• MATERIAL TO PROCESS:
───
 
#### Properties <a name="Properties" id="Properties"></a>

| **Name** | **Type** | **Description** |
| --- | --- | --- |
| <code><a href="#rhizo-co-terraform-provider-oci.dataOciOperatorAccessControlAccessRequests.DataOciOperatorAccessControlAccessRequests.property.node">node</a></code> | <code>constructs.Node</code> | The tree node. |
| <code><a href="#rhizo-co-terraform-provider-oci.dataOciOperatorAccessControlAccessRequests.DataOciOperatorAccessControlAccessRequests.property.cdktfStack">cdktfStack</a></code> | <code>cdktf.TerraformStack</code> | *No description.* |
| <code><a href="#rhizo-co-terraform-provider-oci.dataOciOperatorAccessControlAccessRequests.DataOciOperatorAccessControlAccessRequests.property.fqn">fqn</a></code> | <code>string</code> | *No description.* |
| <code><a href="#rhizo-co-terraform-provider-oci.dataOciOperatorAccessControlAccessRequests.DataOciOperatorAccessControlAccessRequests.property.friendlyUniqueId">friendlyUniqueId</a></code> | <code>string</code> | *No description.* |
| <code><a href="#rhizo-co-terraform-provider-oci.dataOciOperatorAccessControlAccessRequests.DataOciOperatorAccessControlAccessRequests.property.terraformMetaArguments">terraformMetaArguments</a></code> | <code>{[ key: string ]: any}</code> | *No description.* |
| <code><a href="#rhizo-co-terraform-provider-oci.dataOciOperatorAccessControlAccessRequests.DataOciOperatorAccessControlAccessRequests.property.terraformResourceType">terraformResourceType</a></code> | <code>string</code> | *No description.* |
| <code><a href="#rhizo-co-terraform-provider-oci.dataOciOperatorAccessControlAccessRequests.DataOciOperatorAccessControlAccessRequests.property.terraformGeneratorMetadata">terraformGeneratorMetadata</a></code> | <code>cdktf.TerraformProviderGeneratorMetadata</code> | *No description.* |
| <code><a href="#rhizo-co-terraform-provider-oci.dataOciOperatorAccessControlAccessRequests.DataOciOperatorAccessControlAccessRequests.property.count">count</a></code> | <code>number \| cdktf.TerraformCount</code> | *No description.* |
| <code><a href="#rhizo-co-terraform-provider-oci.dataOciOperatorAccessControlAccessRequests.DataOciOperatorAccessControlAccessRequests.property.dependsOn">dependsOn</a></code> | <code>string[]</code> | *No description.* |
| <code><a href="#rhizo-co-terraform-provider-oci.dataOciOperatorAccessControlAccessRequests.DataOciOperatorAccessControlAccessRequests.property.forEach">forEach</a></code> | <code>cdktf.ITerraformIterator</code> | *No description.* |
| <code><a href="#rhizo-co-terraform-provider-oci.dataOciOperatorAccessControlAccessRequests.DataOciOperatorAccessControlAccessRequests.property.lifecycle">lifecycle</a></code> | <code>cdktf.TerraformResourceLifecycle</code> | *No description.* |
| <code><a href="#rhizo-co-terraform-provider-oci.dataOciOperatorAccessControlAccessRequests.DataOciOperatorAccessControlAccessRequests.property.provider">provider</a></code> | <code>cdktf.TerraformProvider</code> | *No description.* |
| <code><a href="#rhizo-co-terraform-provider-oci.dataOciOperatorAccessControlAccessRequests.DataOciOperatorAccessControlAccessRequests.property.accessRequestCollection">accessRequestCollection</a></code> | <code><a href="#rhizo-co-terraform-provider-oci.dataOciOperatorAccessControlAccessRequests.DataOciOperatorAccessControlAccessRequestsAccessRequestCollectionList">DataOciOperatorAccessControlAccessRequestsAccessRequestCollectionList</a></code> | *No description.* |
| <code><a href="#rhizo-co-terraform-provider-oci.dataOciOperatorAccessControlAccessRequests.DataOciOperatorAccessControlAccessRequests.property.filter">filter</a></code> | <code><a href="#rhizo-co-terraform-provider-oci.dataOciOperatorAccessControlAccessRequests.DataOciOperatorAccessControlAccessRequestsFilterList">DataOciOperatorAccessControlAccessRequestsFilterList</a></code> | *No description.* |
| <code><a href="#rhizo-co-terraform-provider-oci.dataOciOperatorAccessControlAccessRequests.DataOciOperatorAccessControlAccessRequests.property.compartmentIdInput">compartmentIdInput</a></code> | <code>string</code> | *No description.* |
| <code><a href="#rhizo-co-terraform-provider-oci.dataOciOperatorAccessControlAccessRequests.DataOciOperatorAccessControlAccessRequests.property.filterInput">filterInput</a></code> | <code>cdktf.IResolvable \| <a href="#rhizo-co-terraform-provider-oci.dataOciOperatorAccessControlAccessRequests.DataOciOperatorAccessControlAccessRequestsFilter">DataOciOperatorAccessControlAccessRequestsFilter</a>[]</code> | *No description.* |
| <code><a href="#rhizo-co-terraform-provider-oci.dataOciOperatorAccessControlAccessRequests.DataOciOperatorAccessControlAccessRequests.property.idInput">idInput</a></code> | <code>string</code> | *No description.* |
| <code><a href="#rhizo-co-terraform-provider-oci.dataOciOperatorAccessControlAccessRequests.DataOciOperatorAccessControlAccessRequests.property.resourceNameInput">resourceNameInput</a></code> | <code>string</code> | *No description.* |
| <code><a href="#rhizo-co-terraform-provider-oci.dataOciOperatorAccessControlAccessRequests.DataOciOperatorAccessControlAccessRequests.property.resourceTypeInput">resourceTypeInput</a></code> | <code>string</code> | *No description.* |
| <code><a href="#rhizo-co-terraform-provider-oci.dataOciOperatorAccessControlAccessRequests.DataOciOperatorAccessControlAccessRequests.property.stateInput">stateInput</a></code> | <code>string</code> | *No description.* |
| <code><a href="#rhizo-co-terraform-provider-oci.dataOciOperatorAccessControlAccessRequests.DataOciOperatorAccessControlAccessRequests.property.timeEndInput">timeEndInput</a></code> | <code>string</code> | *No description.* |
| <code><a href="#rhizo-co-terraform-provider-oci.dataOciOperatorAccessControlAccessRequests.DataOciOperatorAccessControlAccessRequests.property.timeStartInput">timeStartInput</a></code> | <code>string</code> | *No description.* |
───
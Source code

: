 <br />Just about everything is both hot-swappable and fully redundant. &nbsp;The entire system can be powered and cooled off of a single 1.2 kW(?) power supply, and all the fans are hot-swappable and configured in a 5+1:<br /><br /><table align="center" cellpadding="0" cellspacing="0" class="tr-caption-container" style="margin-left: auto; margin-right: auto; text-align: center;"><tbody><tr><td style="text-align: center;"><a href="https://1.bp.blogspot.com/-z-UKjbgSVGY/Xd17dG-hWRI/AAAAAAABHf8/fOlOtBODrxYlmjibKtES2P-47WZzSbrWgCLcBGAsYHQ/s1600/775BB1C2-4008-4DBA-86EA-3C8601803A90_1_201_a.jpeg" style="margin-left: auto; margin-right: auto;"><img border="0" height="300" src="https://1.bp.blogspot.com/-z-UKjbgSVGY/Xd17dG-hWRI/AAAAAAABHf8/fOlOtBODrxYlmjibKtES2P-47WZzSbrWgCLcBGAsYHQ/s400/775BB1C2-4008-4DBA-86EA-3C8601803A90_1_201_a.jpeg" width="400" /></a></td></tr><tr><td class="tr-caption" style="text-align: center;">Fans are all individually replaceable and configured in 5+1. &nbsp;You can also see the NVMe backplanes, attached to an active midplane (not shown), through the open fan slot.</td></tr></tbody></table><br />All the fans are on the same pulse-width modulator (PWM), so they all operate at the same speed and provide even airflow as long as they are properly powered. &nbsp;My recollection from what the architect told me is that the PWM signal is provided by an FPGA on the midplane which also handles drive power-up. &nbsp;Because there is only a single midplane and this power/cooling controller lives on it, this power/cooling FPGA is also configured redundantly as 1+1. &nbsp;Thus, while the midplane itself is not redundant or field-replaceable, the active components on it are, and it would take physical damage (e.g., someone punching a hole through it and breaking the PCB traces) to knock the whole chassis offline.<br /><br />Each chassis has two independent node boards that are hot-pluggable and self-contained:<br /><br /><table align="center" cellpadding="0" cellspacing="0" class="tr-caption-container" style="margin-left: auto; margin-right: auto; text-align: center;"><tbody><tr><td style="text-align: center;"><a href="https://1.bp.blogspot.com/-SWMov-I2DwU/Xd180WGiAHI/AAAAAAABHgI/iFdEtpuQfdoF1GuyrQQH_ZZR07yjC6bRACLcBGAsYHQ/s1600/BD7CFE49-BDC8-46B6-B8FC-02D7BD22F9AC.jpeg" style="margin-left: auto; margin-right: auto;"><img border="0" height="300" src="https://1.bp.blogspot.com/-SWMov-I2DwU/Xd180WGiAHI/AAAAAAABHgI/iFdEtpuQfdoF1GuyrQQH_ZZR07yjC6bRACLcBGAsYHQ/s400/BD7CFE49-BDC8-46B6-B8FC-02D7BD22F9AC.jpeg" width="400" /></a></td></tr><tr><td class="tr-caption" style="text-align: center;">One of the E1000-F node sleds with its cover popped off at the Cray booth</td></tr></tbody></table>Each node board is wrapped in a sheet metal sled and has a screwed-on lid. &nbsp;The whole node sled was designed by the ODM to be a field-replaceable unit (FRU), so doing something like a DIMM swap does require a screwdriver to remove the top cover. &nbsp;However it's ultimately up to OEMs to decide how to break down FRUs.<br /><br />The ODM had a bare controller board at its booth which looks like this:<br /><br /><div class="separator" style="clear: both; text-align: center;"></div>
───
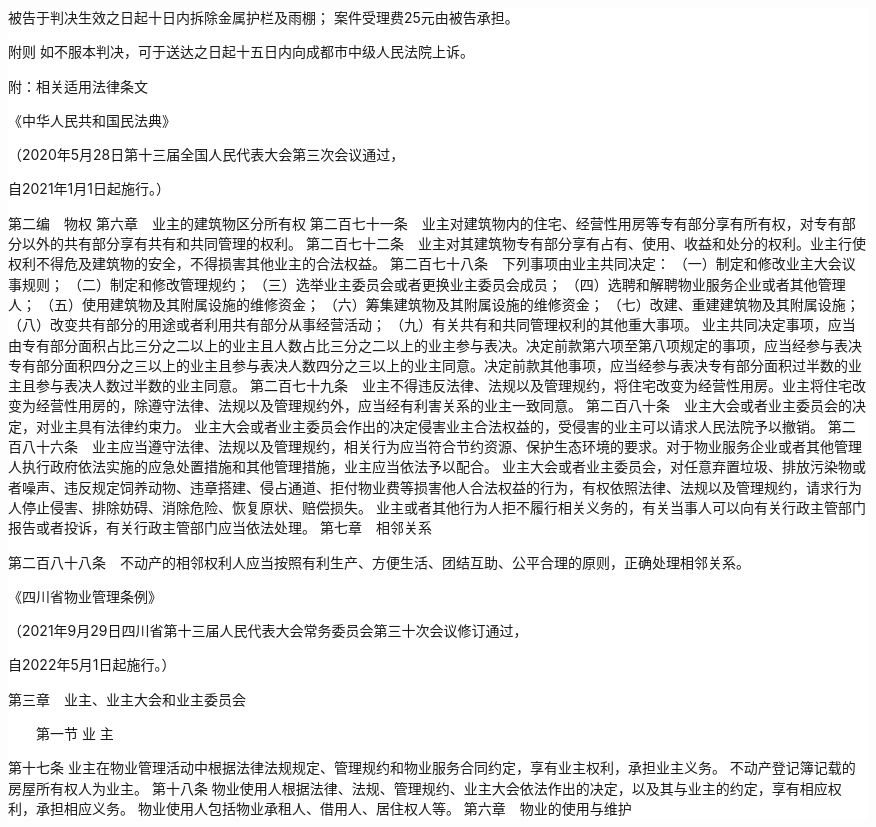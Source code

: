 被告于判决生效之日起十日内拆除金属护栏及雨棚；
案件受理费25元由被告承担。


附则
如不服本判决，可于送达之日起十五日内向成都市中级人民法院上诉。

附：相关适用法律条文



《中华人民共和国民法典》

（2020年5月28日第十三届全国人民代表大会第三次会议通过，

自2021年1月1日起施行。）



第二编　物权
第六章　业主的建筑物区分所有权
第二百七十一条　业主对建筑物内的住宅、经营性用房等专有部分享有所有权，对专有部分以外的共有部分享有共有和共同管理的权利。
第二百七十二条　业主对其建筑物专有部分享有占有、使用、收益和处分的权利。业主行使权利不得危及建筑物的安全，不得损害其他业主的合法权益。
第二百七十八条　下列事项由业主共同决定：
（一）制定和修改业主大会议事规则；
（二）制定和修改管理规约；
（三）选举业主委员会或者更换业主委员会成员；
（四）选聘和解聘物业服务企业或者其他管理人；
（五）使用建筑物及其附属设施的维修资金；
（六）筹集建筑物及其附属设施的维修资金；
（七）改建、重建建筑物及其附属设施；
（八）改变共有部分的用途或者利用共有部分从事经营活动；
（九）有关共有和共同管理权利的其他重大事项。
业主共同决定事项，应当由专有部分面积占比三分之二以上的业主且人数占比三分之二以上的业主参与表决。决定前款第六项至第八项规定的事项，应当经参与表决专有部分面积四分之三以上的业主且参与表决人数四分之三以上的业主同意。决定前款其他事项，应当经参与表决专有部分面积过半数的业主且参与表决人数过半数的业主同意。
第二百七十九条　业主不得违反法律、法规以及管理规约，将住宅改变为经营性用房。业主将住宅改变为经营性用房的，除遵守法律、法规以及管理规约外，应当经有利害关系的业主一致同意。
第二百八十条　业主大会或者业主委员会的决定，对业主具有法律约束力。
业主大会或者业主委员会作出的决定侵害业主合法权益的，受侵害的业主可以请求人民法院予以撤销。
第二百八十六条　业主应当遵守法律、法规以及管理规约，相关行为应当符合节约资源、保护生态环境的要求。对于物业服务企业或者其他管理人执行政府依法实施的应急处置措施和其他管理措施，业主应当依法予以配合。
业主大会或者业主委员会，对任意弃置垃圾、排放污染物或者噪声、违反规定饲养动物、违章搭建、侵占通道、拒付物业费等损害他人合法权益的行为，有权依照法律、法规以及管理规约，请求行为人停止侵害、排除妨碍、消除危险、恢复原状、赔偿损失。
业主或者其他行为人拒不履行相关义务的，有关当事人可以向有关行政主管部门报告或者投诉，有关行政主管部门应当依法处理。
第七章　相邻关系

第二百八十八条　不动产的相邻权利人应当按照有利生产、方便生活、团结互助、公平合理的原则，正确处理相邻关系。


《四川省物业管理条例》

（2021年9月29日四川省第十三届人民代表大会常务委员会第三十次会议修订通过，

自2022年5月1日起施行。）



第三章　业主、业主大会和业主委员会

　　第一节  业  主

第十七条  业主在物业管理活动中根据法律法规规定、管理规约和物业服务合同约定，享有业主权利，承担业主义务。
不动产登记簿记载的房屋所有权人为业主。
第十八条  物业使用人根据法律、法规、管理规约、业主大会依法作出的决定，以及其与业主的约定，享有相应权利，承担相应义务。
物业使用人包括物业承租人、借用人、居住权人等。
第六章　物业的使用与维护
───
• EXERCISE DETAILS:
Once you find the line with "不动产登记簿记载的房屋所有权人为业主。" in the entries above, output it and each line after it up to and including the line with "第六章　物业的使用与维护", and nothing else.

• RESPONSE TO THIS EXERCISE:
不动产登记簿记载的房屋所有权人为业主。
第十八条  物业使用人根据法律、法规、管理规约、业主大会依法作出的决定，以及其与业主的约定，享有相应权利，承担相应义务。
物业使用人包括物业承租人、借用人、居住权人等。
第六章　物业的使用与维护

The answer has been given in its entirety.